Una bottiglia d’acqua in mano, niente bagagli e tanta speranza negli occhi. Così sono arrivati a Piacenza, in tarda serata, i 40 profughi annunciati nel pomeriggio, dopo che solo in mattinata Comune, Provincia e Prefettura erano stati avvisati dalla circolare del Ministero dell’Interno. Un fulmine a ciel sereno, al quale però la città ha saputo far fronte. Per ora.

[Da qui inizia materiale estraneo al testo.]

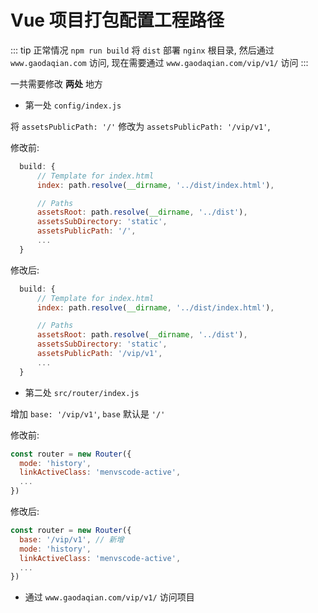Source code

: # Vue 项目打包配置工程路径

::: tip
正常情况 `npm run build` 将 `dist` 部署 `nginx` 根目录, 然后通过 `www.gaodaqian.com` 访问, 现在需要通过 `www.gaodaqian.com/vip/v1/` 访问
:::

一共需要修改 **两处** 地方

- 第一处 `config/index.js`

将 `assetsPublicPath: '/'` 修改为 `assetsPublicPath: '/vip/v1'`,

修改前:

```js {8}
  build: {
      // Template for index.html
      index: path.resolve(__dirname, '../dist/index.html'),

      // Paths
      assetsRoot: path.resolve(__dirname, '../dist'),
      assetsSubDirectory: 'static',
      assetsPublicPath: '/',
      ...
  }
```

修改后:

```js {8}
  build: {
      // Template for index.html
      index: path.resolve(__dirname, '../dist/index.html'),

      // Paths
      assetsRoot: path.resolve(__dirname, '../dist'),
      assetsSubDirectory: 'static',
      assetsPublicPath: '/vip/v1',
      ...
  }
```

- 第二处 `src/router/index.js`

增加 `base: '/vip/v1'`, `base` 默认是 `'/'`

修改前:

```js
const router = new Router({
  mode: 'history',
  linkActiveClass: 'menvscode-active',
  ...
})
```

修改后:

```js {2}
const router = new Router({
  base: '/vip/v1', // 新增
  mode: 'history',
  linkActiveClass: 'menvscode-active',
  ...
})
```

- 通过 `www.gaodaqian.com/vip/v1/` 访问项目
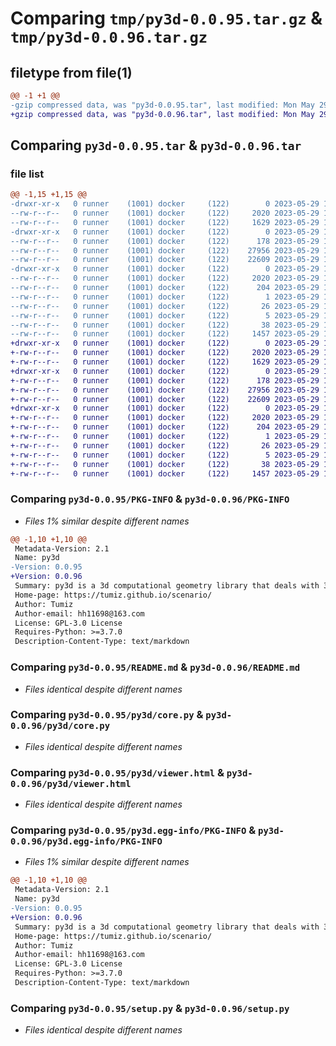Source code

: # Comparing `tmp/py3d-0.0.95.tar.gz` & `tmp/py3d-0.0.96.tar.gz`

## filetype from file(1)

```diff
@@ -1 +1 @@
-gzip compressed data, was "py3d-0.0.95.tar", last modified: Mon May 29 15:52:40 2023, max compression
+gzip compressed data, was "py3d-0.0.96.tar", last modified: Mon May 29 15:54:55 2023, max compression
```

## Comparing `py3d-0.0.95.tar` & `py3d-0.0.96.tar`

### file list

```diff
@@ -1,15 +1,15 @@
-drwxr-xr-x   0 runner    (1001) docker     (122)        0 2023-05-29 15:52:40.406336 py3d-0.0.95/
--rw-r--r--   0 runner    (1001) docker     (122)     2020 2023-05-29 15:52:40.406336 py3d-0.0.95/PKG-INFO
--rw-r--r--   0 runner    (1001) docker     (122)     1629 2023-05-29 15:52:09.000000 py3d-0.0.95/README.md
-drwxr-xr-x   0 runner    (1001) docker     (122)        0 2023-05-29 15:52:40.402336 py3d-0.0.95/py3d/
--rw-r--r--   0 runner    (1001) docker     (122)      178 2023-05-29 15:51:25.000000 py3d-0.0.95/py3d/__init__.py
--rw-r--r--   0 runner    (1001) docker     (122)    27956 2023-05-29 15:51:25.000000 py3d-0.0.95/py3d/core.py
--rw-r--r--   0 runner    (1001) docker     (122)    22609 2023-05-29 15:51:25.000000 py3d-0.0.95/py3d/viewer.html
-drwxr-xr-x   0 runner    (1001) docker     (122)        0 2023-05-29 15:52:40.402336 py3d-0.0.95/py3d.egg-info/
--rw-r--r--   0 runner    (1001) docker     (122)     2020 2023-05-29 15:52:40.000000 py3d-0.0.95/py3d.egg-info/PKG-INFO
--rw-r--r--   0 runner    (1001) docker     (122)      204 2023-05-29 15:52:40.000000 py3d-0.0.95/py3d.egg-info/SOURCES.txt
--rw-r--r--   0 runner    (1001) docker     (122)        1 2023-05-29 15:52:40.000000 py3d-0.0.95/py3d.egg-info/dependency_links.txt
--rw-r--r--   0 runner    (1001) docker     (122)       26 2023-05-29 15:52:40.000000 py3d-0.0.95/py3d.egg-info/requires.txt
--rw-r--r--   0 runner    (1001) docker     (122)        5 2023-05-29 15:52:40.000000 py3d-0.0.95/py3d.egg-info/top_level.txt
--rw-r--r--   0 runner    (1001) docker     (122)       38 2023-05-29 15:52:40.406336 py3d-0.0.95/setup.cfg
--rw-r--r--   0 runner    (1001) docker     (122)     1457 2023-05-29 15:51:25.000000 py3d-0.0.95/setup.py
+drwxr-xr-x   0 runner    (1001) docker     (122)        0 2023-05-29 15:54:55.569288 py3d-0.0.96/
+-rw-r--r--   0 runner    (1001) docker     (122)     2020 2023-05-29 15:54:55.569288 py3d-0.0.96/PKG-INFO
+-rw-r--r--   0 runner    (1001) docker     (122)     1629 2023-05-29 15:54:29.000000 py3d-0.0.96/README.md
+drwxr-xr-x   0 runner    (1001) docker     (122)        0 2023-05-29 15:54:55.569288 py3d-0.0.96/py3d/
+-rw-r--r--   0 runner    (1001) docker     (122)      178 2023-05-29 15:53:50.000000 py3d-0.0.96/py3d/__init__.py
+-rw-r--r--   0 runner    (1001) docker     (122)    27956 2023-05-29 15:53:50.000000 py3d-0.0.96/py3d/core.py
+-rw-r--r--   0 runner    (1001) docker     (122)    22609 2023-05-29 15:53:50.000000 py3d-0.0.96/py3d/viewer.html
+drwxr-xr-x   0 runner    (1001) docker     (122)        0 2023-05-29 15:54:55.569288 py3d-0.0.96/py3d.egg-info/
+-rw-r--r--   0 runner    (1001) docker     (122)     2020 2023-05-29 15:54:55.000000 py3d-0.0.96/py3d.egg-info/PKG-INFO
+-rw-r--r--   0 runner    (1001) docker     (122)      204 2023-05-29 15:54:55.000000 py3d-0.0.96/py3d.egg-info/SOURCES.txt
+-rw-r--r--   0 runner    (1001) docker     (122)        1 2023-05-29 15:54:55.000000 py3d-0.0.96/py3d.egg-info/dependency_links.txt
+-rw-r--r--   0 runner    (1001) docker     (122)       26 2023-05-29 15:54:55.000000 py3d-0.0.96/py3d.egg-info/requires.txt
+-rw-r--r--   0 runner    (1001) docker     (122)        5 2023-05-29 15:54:55.000000 py3d-0.0.96/py3d.egg-info/top_level.txt
+-rw-r--r--   0 runner    (1001) docker     (122)       38 2023-05-29 15:54:55.569288 py3d-0.0.96/setup.cfg
+-rw-r--r--   0 runner    (1001) docker     (122)     1457 2023-05-29 15:53:50.000000 py3d-0.0.96/setup.py
```

### Comparing `py3d-0.0.95/PKG-INFO` & `py3d-0.0.96/PKG-INFO`

 * *Files 1% similar despite different names*

```diff
@@ -1,10 +1,10 @@
 Metadata-Version: 2.1
 Name: py3d
-Version: 0.0.95
+Version: 0.0.96
 Summary: py3d is a 3d computational geometry library that deals with 3d data in batches. And it embedded an interactive viewer that can work in jupyter notebook.
 Home-page: https://tumiz.github.io/scenario/
 Author: Tumiz
 Author-email: hh11698@163.com
 License: GPL-3.0 License
 Requires-Python: >=3.7.0
 Description-Content-Type: text/markdown
```

### Comparing `py3d-0.0.95/README.md` & `py3d-0.0.96/README.md`

 * *Files identical despite different names*

### Comparing `py3d-0.0.95/py3d/core.py` & `py3d-0.0.96/py3d/core.py`

 * *Files identical despite different names*

### Comparing `py3d-0.0.95/py3d/viewer.html` & `py3d-0.0.96/py3d/viewer.html`

 * *Files identical despite different names*

### Comparing `py3d-0.0.95/py3d.egg-info/PKG-INFO` & `py3d-0.0.96/py3d.egg-info/PKG-INFO`

 * *Files 1% similar despite different names*

```diff
@@ -1,10 +1,10 @@
 Metadata-Version: 2.1
 Name: py3d
-Version: 0.0.95
+Version: 0.0.96
 Summary: py3d is a 3d computational geometry library that deals with 3d data in batches. And it embedded an interactive viewer that can work in jupyter notebook.
 Home-page: https://tumiz.github.io/scenario/
 Author: Tumiz
 Author-email: hh11698@163.com
 License: GPL-3.0 License
 Requires-Python: >=3.7.0
 Description-Content-Type: text/markdown
```

### Comparing `py3d-0.0.95/setup.py` & `py3d-0.0.96/setup.py`

 * *Files identical despite different names*

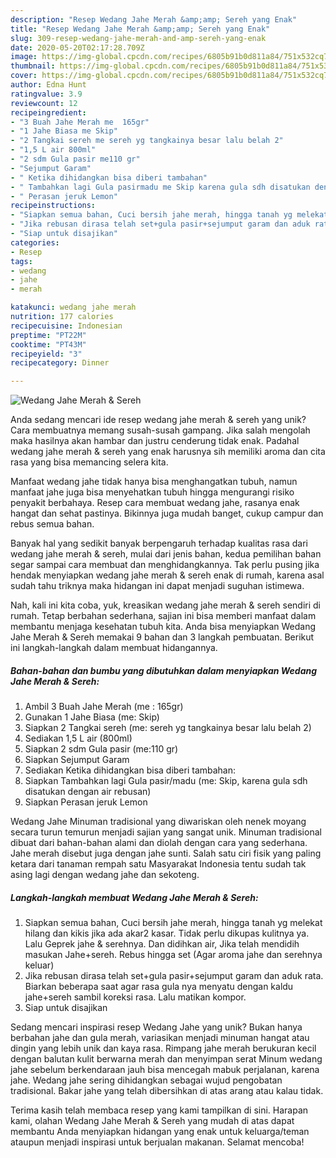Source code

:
 ```yaml
---
description: "Resep Wedang Jahe Merah &amp;amp; Sereh yang Enak"
title: "Resep Wedang Jahe Merah &amp;amp; Sereh yang Enak"
slug: 309-resep-wedang-jahe-merah-and-amp-sereh-yang-enak
date: 2020-05-20T02:17:28.709Z
image: https://img-global.cpcdn.com/recipes/6805b91b0d811a84/751x532cq70/wedang-jahe-merah-sereh-foto-resep-utama.jpg
thumbnail: https://img-global.cpcdn.com/recipes/6805b91b0d811a84/751x532cq70/wedang-jahe-merah-sereh-foto-resep-utama.jpg
cover: https://img-global.cpcdn.com/recipes/6805b91b0d811a84/751x532cq70/wedang-jahe-merah-sereh-foto-resep-utama.jpg
author: Edna Hunt
ratingvalue: 3.9
reviewcount: 12
recipeingredient:
- "3 Buah Jahe Merah me  165gr"
- "1 Jahe Biasa me Skip"
- "2 Tangkai sereh me sereh yg tangkainya besar lalu belah 2"
- "1,5 L air 800ml"
- "2 sdm Gula pasir me110 gr"
- "Sejumput Garam"
- " Ketika dihidangkan bisa diberi tambahan"
- " Tambahkan lagi Gula pasirmadu me Skip karena gula sdh disatukan dengan air rebusan"
- " Perasan jeruk Lemon"
recipeinstructions:
- "Siapkan semua bahan, Cuci bersih jahe merah, hingga tanah yg melekat hilang dan kikis jika ada akar2 kasar. Tidak perlu dikupas kulitnya ya. Lalu Geprek jahe &amp; serehnya. Dan didihkan air, Jika telah mendidih masukan Jahe+sereh. Rebus hingga set (Agar aroma jahe dan serehnya keluar)"
- "Jika rebusan dirasa telah set+gula pasir+sejumput garam dan aduk rata. Biarkan beberapa saat agar rasa gula nya menyatu dengan kaldu jahe+sereh sambil koreksi rasa. Lalu matikan kompor."
- "Siap untuk disajikan"
categories:
- Resep
tags:
- wedang
- jahe
- merah

katakunci: wedang jahe merah 
nutrition: 177 calories
recipecuisine: Indonesian
preptime: "PT22M"
cooktime: "PT43M"
recipeyield: "3"
recipecategory: Dinner

---
```



![Wedang Jahe Merah &amp; Sereh](https://img-global.cpcdn.com/recipes/6805b91b0d811a84/751x532cq70/wedang-jahe-merah-sereh-foto-resep-utama.jpg)

Anda sedang mencari ide resep wedang jahe merah &amp; sereh yang unik? Cara membuatnya memang susah-susah gampang. Jika salah mengolah maka hasilnya akan hambar dan justru cenderung tidak enak. Padahal wedang jahe merah &amp; sereh yang enak harusnya sih memiliki aroma dan cita rasa yang bisa memancing selera kita.

Manfaat wedang jahe tidak hanya bisa menghangatkan tubuh, namun manfaat jahe juga bisa menyehatkan tubuh hingga mengurangi risiko penyakit berbahaya. Resep cara membuat wedang jahe, rasanya enak hangat dan sehat pastinya. Bikinnya juga mudah banget, cukup campur dan rebus semua bahan.

Banyak hal yang sedikit banyak berpengaruh terhadap kualitas rasa dari wedang jahe merah &amp; sereh, mulai dari jenis bahan, kedua pemilihan bahan segar sampai cara membuat dan menghidangkannya. Tak perlu pusing jika hendak menyiapkan wedang jahe merah &amp; sereh enak di rumah, karena asal sudah tahu triknya maka hidangan ini dapat menjadi suguhan istimewa.


Nah, kali ini kita coba, yuk, kreasikan wedang jahe merah &amp; sereh sendiri di rumah. Tetap berbahan sederhana, sajian ini bisa memberi manfaat dalam membantu menjaga kesehatan tubuh kita. Anda bisa menyiapkan Wedang Jahe Merah &amp; Sereh memakai 9 bahan dan 3 langkah pembuatan. Berikut ini langkah-langkah dalam membuat hidangannya.

<!--inarticleads1-->

##### Bahan-bahan dan bumbu yang dibutuhkan dalam menyiapkan Wedang Jahe Merah &amp; Sereh:

1. Ambil 3 Buah Jahe Merah (me : 165gr)
1. Gunakan 1 Jahe Biasa (me: Skip)
1. Siapkan 2 Tangkai sereh (me: sereh yg tangkainya besar lalu belah 2)
1. Sediakan 1,5 L air (800ml)
1. Siapkan 2 sdm Gula pasir (me:110 gr)
1. Siapkan Sejumput Garam
1. Sediakan  Ketika dihidangkan bisa diberi tambahan:
1. Siapkan  Tambahkan lagi Gula pasir/madu (me: Skip, karena gula sdh disatukan dengan air rebusan)
1. Siapkan  Perasan jeruk Lemon


Wedang Jahe Minuman tradisional yang diwariskan oleh nenek moyang secara turun temurun menjadi sajian yang sangat unik. Minuman tradisional dibuat dari bahan-bahan alami dan diolah dengan cara yang sederhana. Jahe merah disebut juga dengan jahe sunti. Salah satu ciri fisik yang paling ketara dari tanaman rempah satu Masyarakat Indonesia tentu sudah tak asing lagi dengan wedang jahe dan sekoteng. 

<!--inarticleads2-->

##### Langkah-langkah membuat Wedang Jahe Merah &amp; Sereh:

1. Siapkan semua bahan, Cuci bersih jahe merah, hingga tanah yg melekat hilang dan kikis jika ada akar2 kasar. Tidak perlu dikupas kulitnya ya. Lalu Geprek jahe &amp; serehnya. Dan didihkan air, Jika telah mendidih masukan Jahe+sereh. Rebus hingga set (Agar aroma jahe dan serehnya keluar)
1. Jika rebusan dirasa telah set+gula pasir+sejumput garam dan aduk rata. Biarkan beberapa saat agar rasa gula nya menyatu dengan kaldu jahe+sereh sambil koreksi rasa. Lalu matikan kompor.
1. Siap untuk disajikan


Sedang mencari inspirasi resep Wedang Jahe yang unik? Bukan hanya berbahan jahe dan gula merah, variasikan menjadi minuman hangat atau dingin yang lebih unik dan kaya rasa. Rimpang jahe merah berukuran kecil dengan balutan kulit berwarna merah dan menyimpan serat Minum wedang jahe sebelum berkendaraan jauh bisa mencegah mabuk perjalanan, karena jahe. Wedang jahe sering dihidangkan sebagai wujud pengobatan tradisional. Bakar jahe yang telah dibersihkan di atas arang atau kalau tidak. 

Terima kasih telah membaca resep yang kami tampilkan di sini. Harapan kami, olahan Wedang Jahe Merah &amp; Sereh yang mudah di atas dapat membantu Anda menyiapkan hidangan yang enak untuk keluarga/teman ataupun menjadi inspirasi untuk berjualan makanan. Selamat mencoba!

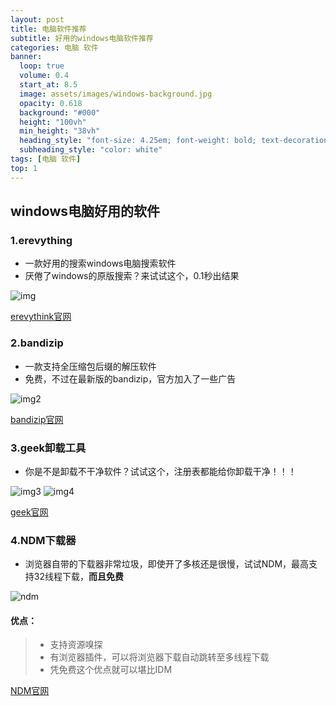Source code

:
 ```yaml
---
layout: post
title: 电脑软件推荐
subtitle: 好用的windows电脑软件推荐
categories: 电脑 软件
banner:
  loop: true
  volume: 0.4
  start_at: 8.5
  image: assets/images/windows-background.jpg
  opacity: 0.618
  background: "#000"
  height: "100vh"
  min_height: "38vh"
  heading_style: "font-size: 4.25em; font-weight: bold; text-decoration: underline"
  subheading_style: "color: white"
tags: [电脑 软件]
top: 1
---
```


## windows电脑好用的软件
### 1.erevything
- 一款好用的搜索windows电脑搜索软件
- 厌倦了windows的原版搜索？来试试这个，0.1秒出结果

![img](https://Github-Huangshaoqi.github.io/assets/images/erevythink.gif)

[erevythink官网](https://www.voidtools.com/zh-cn/downloads/)

### 2.bandizip
- 一款支持全压缩包后缀的解压软件
- 免费，不过在最新版的bandizip，官方加入了一些广告

![img2](https://Github-Huangshaoqi.github.io/assets/images/bandizip.jpg)

[bandizip官网](https://www.bandisoft.com/bandizip/)

### 3.geek卸载工具
- 你是不是卸载不干净软件？试试这个，注册表都能给你卸载干净！！！

![img3](https://Github-Huangshaoqi.github.io/assets/images/geekuninstall.jpg)
![img4](https://Github-Huangshaoqi.github.io/assets/images/geekuninstall2.jpg)

[geek官网](https://geekuninstaller.com/)

### 4.NDM下载器
- 浏览器自带的下载器非常垃圾，即使开了多核还是很慢，试试NDM，最高支持32线程下载，__而且免费__

![ndm](https://github-huangshaoqi.github.io/assets/images/ndm.jpg)

#### 优点：
> - 支持资源嗅探
> - 有浏览器插件，可以将浏览器下载自动跳转至多线程下载
> - 凭免费这个优点就可以堪比IDM

[NDM官网](https://www.neatdownloadmanager.com/index.php/en/)
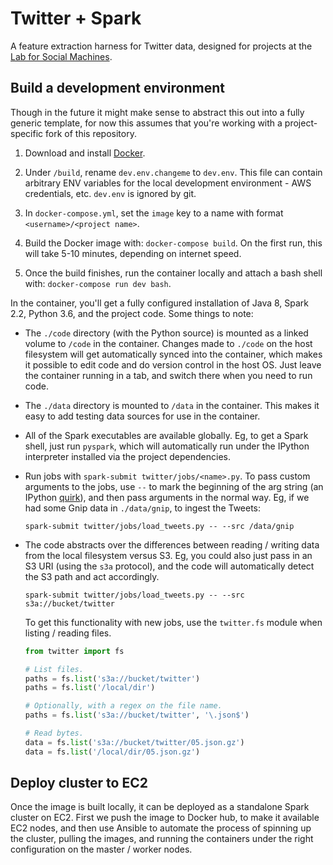 
# Twitter + Spark

A feature extraction harness for Twitter data, designed for projects at the [Lab for Social Machines](http://socialmachines.media.mit.edu/).

## Build a development environment

Though in the future it might make sense to abstract this out into a fully generic template, for now this assumes that you're working with a project-specific fork of this repository.

1. Download and install [Docker](https://www.docker.com/docker-mac).

1. Under `/build`, rename `dev.env.changeme` to `dev.env`. This file can contain arbitrary ENV variables for the local development environment - AWS credentials, etc. `dev.env` is ignored by git.

1. In `docker-compose.yml`, set the `image` key to a name with format `<username>/<project name>`.

1. Build the Docker image with: `docker-compose build`. On the first run, this will take 5-10 minutes, depending on internet speed.

1. Once the build finishes, run the container locally and attach a bash shell with: `docker-compose run dev bash`.

In the container, you'll get a fully configured installation of Java 8, Spark 2.2, Python 3.6, and the project code. Some things to note:

- The `./code` directory (with the Python source) is mounted as a linked volume to `/code` in the container. Changes made to `./code` on the host filesystem will get automatically synced into the container, which makes it possible to edit code and do version control in the host OS. Just leave the container running in a tab, and switch there when you need to run code.

- The `./data` directory is mounted to `/data` in the container. This makes it easy to add testing data sources for use in the container.

- All of the Spark executables are available globally. Eg, to get a Spark shell, just run `pyspark`, which will automatically run under the IPython interpreter installed via the project dependencies.

- Run jobs with `spark-submit twitter/jobs/<name>.py`. To pass custom arguments to the jobs, use `--` to mark the beginning of the arg string (an IPython [quirk](https://stackoverflow.com/a/22632197)), and then pass arguments in the normal way. Eg, if we had some Gnip data in `./data/gnip`, to ingest the Tweets:

  `spark-submit twitter/jobs/load_tweets.py -- --src /data/gnip`

- The code abstracts over the differences between reading / writing data from the local filesystem versus S3. Eg, you could also just pass in an S3 URI (using the `s3a` protocol), and the code will automatically detect the S3 path and act accordingly.

  `spark-submit twitter/jobs/load_tweets.py -- --src s3a://bucket/twitter`

  To get this functionality with new jobs, use the `twitter.fs` module when listing / reading files.

  ```python
  from twitter import fs

  # List files.
  paths = fs.list('s3a://bucket/twitter')
  paths = fs.list('/local/dir')

  # Optionally, with a regex on the file name.
  paths = fs.list('s3a://bucket/twitter', '\.json$')

  # Read bytes.
  data = fs.list('s3a://bucket/twitter/05.json.gz')
  data = fs.list('/local/dir/05.json.gz')
  ```

## Deploy cluster to EC2

Once the image is built locally, it can be deployed as a standalone Spark cluster on EC2. First we push the image to Docker hub, to make it available EC2 nodes, and then use Ansible to automate the process of spinning up the cluster, pulling the images, and running the containers under the right configuration on the master / worker nodes.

Sono tutti africani e provengono da Ghana, Costa d’Avorio, Mali, Guinea, Liberia e Congo e saranno ospitati in varie strutture: 10 dal convento di Santa Maria di Campagna, 28 in un albergo cittadino e 2 donne nei pressi di Gragnano. La soluzione – hanno comunque fatto sapere gli organi competenti – è temporanea in attesa di una collocazione definitiva. Nel frattempo, la giornata di oggi promette di essere intensa per queste persone, che chiedono lo status di rifugiati politici. Dalle 8.30 del mattino saranno prelevati e sottoposti a visite mediche accurate e in seguito la polizia si occuperà delle operazioni di identificazione e schedatura. Si tratta di una parte dei migranti sbarcati a migliaia sulle coste italiane nei giorni scorsi e smistati in varie province.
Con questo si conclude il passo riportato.